The installation phase consists of four sub-phases: pre-flight checks, mirroring, deployment and validation. That’s how it looks:

During the installation you get in touch with different “things”. I have tried to depict them in the following diagram:

Preparation

During the preparation phase you need to set up an installation host (1) to run the installation procedure as well as a Kubernetes cluster (2) and a “local” container registry (3) to install SAP Data Hub through the installation procedure.

Remark: If SAP Data Hub is operated as part of an SAP system landscape, the recommended installation procedure to install SAP Data Hub is using SAP Maintenance Planner (see here). An alternative is a command-line tool (install.sh) delivered with SAP Data Hub. For today, I will use the command line tool. I might write a separate blog post about using SAP Maintenance Planner… or maybe a colleague will do. Behind the scenes always install.sh runs. So, what you learn today will stay valid.

The installation host (1) is a Linux computer / virtual machine. It must meet certain requirements. For example, it needs to have Docker, Python, the Kubernetes command-line tool (kubectl) and the Kubernetes package manager (helm) installed.

The installation procedure for SAP Data Hub assumes that you have a running Kubernetes cluster (2) as well as “local” container registry (3).

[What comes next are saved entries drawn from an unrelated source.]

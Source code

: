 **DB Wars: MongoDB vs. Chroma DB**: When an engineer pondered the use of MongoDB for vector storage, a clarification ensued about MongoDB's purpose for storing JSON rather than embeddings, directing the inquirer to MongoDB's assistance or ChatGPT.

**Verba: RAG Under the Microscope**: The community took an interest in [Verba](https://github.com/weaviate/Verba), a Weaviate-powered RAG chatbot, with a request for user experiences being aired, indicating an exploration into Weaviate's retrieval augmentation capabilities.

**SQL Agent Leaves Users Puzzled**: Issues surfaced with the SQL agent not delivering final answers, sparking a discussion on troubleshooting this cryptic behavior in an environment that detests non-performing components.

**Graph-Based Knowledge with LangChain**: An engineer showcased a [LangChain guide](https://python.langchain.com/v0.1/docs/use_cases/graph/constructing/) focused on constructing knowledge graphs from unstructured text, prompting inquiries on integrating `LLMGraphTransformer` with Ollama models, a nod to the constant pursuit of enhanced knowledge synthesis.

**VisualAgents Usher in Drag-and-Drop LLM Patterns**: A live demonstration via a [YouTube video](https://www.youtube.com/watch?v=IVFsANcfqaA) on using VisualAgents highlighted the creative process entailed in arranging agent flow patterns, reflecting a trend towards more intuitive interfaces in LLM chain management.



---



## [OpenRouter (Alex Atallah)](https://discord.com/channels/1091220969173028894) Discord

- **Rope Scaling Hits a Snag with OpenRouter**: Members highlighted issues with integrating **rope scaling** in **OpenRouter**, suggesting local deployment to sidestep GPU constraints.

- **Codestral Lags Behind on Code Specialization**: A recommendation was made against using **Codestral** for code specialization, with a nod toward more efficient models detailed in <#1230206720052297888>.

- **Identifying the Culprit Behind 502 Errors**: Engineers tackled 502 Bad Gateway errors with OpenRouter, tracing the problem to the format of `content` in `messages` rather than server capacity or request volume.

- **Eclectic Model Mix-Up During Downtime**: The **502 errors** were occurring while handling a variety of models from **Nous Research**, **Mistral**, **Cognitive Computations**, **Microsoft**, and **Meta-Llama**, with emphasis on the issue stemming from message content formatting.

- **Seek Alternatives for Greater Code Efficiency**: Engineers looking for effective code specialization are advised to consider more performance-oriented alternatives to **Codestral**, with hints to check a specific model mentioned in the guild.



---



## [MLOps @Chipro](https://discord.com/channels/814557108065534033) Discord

Just like the installation host, both must meet certain requirements. The Kubernetes cluster (2) needs to consist of at least three nodes (all details can be found here).

Depending on whether you like to install SAP Data Hub on-premise or in the cloud (and on which cloud provider) the steps to spin up the cluster and registry defer. I do not like to bloat this blog post by listing the individual commands.

Installation

After you have prepared for the installation, you install SAP Data Hub. Thereto you download the software archive from the SAP Software Download Center (4) to the installation host (1):

After unpacking the software archive (in this example DHFOUNDATION03_3-80004015.zip, i.e. SAP Data Hub 2.3 patch 3), you find the following folder structure on the installation host (1):

Now the fun begins. You start the installation by running the command line tool (install.sh). The command line tool has two mandatory parameters: the Kubernetes namespace used to deploy SAP Data Hub and the “local” container registry (3). You can start the installation like this:

The command line tool has many more additional parameters. It will later prompt for (some of) these, if you do not pass them.

Pre-Flight Checks

After you have started the installation, the command line tool performs a couple of checks to ensure that the necessary prerequisites to install SAP Data Hub are fulfilled. These checks are supposed to ensure that the installation does not break halfway. They are comparable to the checks a pilot performs prior to takeoff to minimize the risk of a plane crash. Hence SAP’s developers called them “pre-flight checks”:

Subsequently to the pre-flight checks, the command line tool prompts for additional parameters (which you did not pass when calling install.sh). Finally, it asks you to confirm the parameters (aka “configuration”) for the installation:

Mirroring

After you have confirmed the parameters, the command line tool first mirrors the container images for SAP Data Hub. They will later be used to run the different components of SAP Data Hub on the Kubernetes cluster (2).

Mirroring means the command line tool pulls the necessary container images from the (private) SAP container registry (5) as well as from (public) third party container registries (6) to the installation host (1). Afterwards it tags the container images for and pushes them to the “local” container registry (3). “Local” means the container registry which is used by the Kubernetes cluster (2).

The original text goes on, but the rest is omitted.